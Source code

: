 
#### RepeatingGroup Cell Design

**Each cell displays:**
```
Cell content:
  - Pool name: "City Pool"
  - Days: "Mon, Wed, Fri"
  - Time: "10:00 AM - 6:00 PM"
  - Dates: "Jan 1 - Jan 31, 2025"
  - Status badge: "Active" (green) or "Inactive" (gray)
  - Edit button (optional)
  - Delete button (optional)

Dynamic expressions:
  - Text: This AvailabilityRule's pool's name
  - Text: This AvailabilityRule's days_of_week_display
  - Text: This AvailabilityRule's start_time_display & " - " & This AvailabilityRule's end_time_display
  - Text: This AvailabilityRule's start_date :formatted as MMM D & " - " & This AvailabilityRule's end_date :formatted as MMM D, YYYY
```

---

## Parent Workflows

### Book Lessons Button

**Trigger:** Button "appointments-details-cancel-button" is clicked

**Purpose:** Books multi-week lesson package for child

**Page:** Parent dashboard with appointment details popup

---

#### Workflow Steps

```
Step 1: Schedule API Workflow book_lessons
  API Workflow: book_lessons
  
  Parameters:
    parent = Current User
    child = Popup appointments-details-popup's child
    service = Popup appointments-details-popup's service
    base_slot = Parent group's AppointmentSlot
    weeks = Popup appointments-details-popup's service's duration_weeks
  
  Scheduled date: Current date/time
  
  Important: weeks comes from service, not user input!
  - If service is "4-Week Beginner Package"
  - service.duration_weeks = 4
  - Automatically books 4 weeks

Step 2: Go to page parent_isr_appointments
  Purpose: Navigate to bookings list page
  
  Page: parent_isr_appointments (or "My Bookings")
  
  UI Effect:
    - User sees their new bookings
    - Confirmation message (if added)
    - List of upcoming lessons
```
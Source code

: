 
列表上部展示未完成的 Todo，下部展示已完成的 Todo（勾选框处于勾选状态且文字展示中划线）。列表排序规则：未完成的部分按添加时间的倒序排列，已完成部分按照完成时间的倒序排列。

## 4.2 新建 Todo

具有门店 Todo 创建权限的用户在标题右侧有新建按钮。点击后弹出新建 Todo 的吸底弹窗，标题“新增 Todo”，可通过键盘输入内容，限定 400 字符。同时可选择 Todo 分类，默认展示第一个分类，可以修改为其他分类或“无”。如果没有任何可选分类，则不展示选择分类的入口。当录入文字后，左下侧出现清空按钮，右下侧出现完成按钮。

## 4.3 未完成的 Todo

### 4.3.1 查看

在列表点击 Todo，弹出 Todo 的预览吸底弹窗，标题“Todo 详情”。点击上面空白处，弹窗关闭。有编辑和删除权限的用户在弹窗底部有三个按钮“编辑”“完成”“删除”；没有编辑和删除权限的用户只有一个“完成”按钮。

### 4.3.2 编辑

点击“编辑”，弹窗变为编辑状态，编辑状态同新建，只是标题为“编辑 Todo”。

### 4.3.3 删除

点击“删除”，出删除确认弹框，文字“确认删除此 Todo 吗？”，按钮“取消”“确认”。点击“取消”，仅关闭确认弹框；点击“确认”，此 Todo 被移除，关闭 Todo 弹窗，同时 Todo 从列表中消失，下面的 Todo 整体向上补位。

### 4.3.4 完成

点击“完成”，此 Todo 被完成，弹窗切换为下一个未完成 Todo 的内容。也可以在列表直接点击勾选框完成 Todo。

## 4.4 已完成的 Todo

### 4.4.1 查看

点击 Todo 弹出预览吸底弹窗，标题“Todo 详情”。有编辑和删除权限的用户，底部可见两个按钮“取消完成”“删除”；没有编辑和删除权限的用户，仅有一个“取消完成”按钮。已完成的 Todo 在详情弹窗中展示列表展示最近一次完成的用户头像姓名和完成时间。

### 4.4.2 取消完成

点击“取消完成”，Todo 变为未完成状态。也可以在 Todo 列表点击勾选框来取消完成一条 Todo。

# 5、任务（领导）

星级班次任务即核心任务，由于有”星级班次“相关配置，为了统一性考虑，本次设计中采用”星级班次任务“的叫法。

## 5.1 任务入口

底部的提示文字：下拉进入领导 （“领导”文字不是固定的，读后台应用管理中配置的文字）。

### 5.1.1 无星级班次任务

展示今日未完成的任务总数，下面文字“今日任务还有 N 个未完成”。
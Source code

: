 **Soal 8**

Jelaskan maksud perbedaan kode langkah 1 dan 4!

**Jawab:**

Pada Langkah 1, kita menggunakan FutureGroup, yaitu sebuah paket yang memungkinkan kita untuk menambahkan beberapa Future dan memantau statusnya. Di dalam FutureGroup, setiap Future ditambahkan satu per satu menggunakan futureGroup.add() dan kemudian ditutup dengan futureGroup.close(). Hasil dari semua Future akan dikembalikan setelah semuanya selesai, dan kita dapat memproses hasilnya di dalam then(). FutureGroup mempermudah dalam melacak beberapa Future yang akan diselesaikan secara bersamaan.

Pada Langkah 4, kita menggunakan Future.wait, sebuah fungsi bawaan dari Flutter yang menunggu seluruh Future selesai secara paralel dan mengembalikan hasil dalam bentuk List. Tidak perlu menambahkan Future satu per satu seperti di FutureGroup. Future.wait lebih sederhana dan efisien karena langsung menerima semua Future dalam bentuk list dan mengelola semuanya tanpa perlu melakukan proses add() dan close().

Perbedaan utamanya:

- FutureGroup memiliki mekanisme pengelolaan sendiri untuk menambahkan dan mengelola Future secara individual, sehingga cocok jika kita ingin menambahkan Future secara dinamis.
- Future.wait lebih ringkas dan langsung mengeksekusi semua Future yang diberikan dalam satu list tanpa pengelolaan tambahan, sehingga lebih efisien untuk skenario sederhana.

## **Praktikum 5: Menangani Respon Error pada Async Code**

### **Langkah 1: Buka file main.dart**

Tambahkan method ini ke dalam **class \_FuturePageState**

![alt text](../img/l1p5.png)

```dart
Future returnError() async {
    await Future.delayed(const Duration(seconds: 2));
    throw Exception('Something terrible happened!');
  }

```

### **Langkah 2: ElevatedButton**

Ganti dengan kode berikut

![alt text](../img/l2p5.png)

* _Try it_
Give the count of lines in the listing above that hold the word "Purpose", and say nothing else.

* _Answer area_
2